Beneath this task are records; print exactly the stretch of them from the line with "Asi, las garantias" through the line with "efectivamente dicho IEF", both ends included.

== == ==

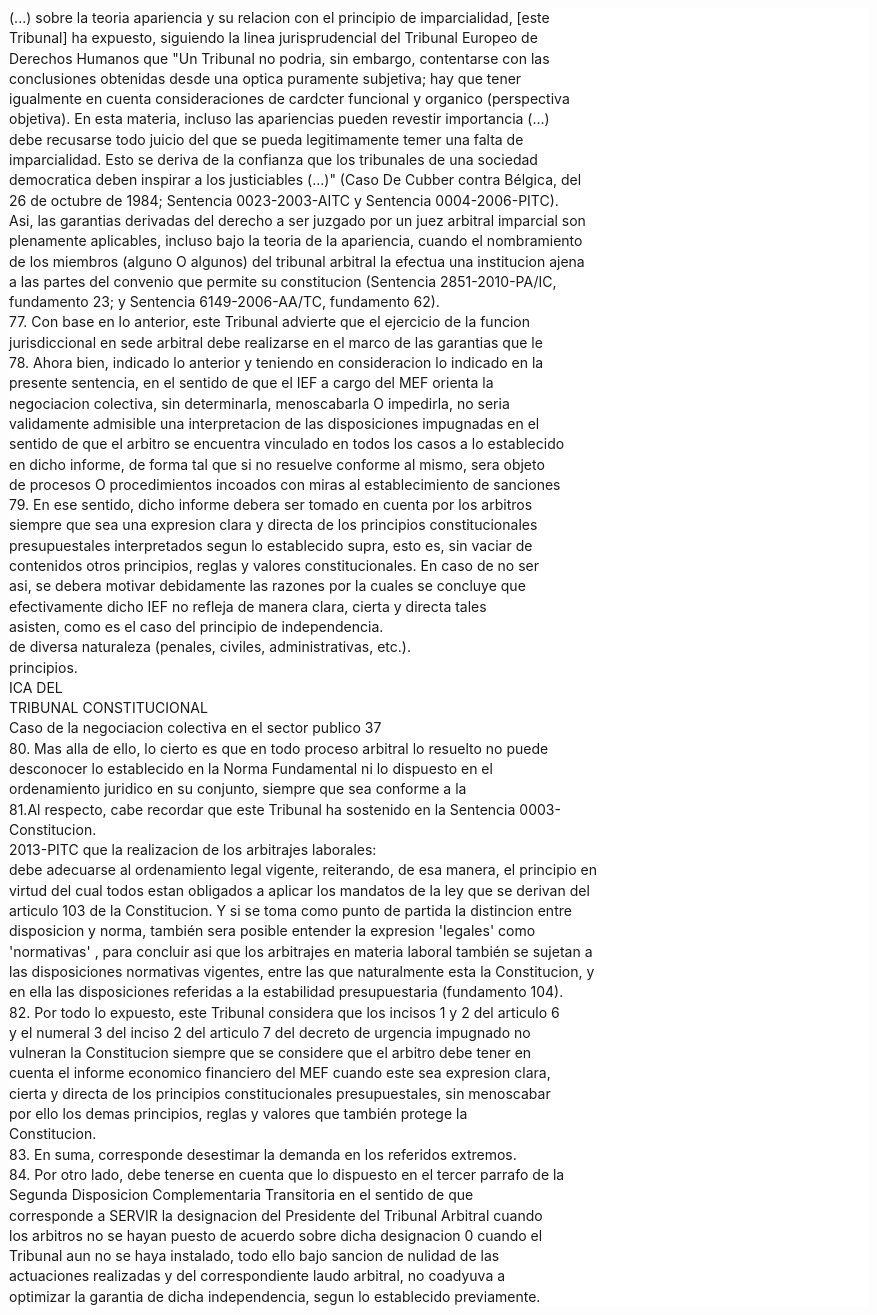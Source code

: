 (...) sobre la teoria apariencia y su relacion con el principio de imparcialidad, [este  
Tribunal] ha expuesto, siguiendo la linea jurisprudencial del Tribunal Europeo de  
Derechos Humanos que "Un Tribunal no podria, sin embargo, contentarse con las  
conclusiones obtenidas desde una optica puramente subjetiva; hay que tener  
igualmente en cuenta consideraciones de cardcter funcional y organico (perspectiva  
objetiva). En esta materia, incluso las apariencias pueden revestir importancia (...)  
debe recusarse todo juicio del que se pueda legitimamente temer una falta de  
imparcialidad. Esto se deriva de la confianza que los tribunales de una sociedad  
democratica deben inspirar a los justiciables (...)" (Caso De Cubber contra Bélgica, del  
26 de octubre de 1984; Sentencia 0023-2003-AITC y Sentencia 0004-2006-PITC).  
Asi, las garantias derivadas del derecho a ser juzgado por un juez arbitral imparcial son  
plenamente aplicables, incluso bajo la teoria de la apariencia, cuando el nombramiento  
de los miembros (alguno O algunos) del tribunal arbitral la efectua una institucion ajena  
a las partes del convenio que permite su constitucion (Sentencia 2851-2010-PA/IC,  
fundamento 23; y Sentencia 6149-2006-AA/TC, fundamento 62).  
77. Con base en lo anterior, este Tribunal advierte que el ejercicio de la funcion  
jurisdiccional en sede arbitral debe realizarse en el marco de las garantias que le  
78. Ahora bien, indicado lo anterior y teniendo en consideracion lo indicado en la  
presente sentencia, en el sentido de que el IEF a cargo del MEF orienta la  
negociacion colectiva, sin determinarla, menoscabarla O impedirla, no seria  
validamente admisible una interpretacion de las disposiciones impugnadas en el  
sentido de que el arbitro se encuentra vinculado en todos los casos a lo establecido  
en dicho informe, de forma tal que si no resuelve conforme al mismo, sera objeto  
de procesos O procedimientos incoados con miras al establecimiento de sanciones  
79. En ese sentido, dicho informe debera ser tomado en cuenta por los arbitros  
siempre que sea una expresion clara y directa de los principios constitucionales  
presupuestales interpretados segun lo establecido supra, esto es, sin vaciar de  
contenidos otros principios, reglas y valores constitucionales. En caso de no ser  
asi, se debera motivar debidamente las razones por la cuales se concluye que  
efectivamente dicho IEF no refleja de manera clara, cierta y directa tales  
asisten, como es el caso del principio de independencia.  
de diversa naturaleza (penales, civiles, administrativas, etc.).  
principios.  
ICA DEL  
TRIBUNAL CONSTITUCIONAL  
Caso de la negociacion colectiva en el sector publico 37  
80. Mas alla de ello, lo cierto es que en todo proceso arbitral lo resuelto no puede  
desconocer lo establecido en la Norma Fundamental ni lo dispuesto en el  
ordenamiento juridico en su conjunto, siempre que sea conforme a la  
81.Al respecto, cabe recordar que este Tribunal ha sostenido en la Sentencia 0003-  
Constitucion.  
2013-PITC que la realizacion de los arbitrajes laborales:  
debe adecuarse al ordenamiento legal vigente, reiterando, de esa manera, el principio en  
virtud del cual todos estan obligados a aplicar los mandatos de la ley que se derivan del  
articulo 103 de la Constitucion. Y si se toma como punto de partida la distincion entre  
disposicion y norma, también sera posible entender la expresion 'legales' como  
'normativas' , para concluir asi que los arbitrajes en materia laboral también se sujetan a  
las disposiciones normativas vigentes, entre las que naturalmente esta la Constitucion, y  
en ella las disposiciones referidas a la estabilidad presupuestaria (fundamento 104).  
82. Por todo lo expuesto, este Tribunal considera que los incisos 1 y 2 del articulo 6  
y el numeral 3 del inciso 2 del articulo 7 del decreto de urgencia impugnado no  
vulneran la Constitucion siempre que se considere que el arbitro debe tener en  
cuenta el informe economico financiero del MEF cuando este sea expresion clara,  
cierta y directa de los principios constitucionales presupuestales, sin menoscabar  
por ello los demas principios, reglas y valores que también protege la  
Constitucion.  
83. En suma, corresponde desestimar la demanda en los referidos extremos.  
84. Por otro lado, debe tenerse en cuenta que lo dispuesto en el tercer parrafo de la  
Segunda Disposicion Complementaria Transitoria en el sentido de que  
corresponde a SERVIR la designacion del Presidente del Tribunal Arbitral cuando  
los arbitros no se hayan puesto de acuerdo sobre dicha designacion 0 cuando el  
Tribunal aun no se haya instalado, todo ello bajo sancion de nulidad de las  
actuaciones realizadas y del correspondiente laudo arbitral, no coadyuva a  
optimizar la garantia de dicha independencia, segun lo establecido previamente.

== == ==

» **PROBLEM SOLUTION**:
Asi, las garantias derivadas del derecho a ser juzgado por un juez arbitral imparcial son  
plenamente aplicables, incluso bajo la teoria de la apariencia, cuando el nombramiento  
de los miembros (alguno O algunos) del tribunal arbitral la efectua una institucion ajena  
a las partes del convenio que permite su constitucion (Sentencia 2851-2010-PA/IC,  
fundamento 23; y Sentencia 6149-2006-AA/TC, fundamento 62).  
77. Con base en lo anterior, este Tribunal advierte que el ejercicio de la funcion  
jurisdiccional en sede arbitral debe realizarse en el marco de las garantias que le  
78. Ahora bien, indicado lo anterior y teniendo en consideracion lo indicado en la  
presente sentencia, en el sentido de que el IEF a cargo del MEF orienta la  
negociacion colectiva, sin determinarla, menoscabarla O impedirla, no seria  
validamente admisible una interpretacion de las disposiciones impugnadas en el  
sentido de que el arbitro se encuentra vinculado en todos los casos a lo establecido  
en dicho informe, de forma tal que si no resuelve conforme al mismo, sera objeto  
de procesos O procedimientos incoados con miras al establecimiento de sanciones  
79. En ese sentido, dicho informe debera ser tomado en cuenta por los arbitros  
siempre que sea una expresion clara y directa de los principios constitucionales  
presupuestales interpretados segun lo establecido supra, esto es, sin vaciar de  
contenidos otros principios, reglas y valores constitucionales. En caso de no ser  
asi, se debera motivar debidamente las razones por la cuales se concluye que  
efectivamente dicho IEF no refleja de manera clara, cierta y directa tales  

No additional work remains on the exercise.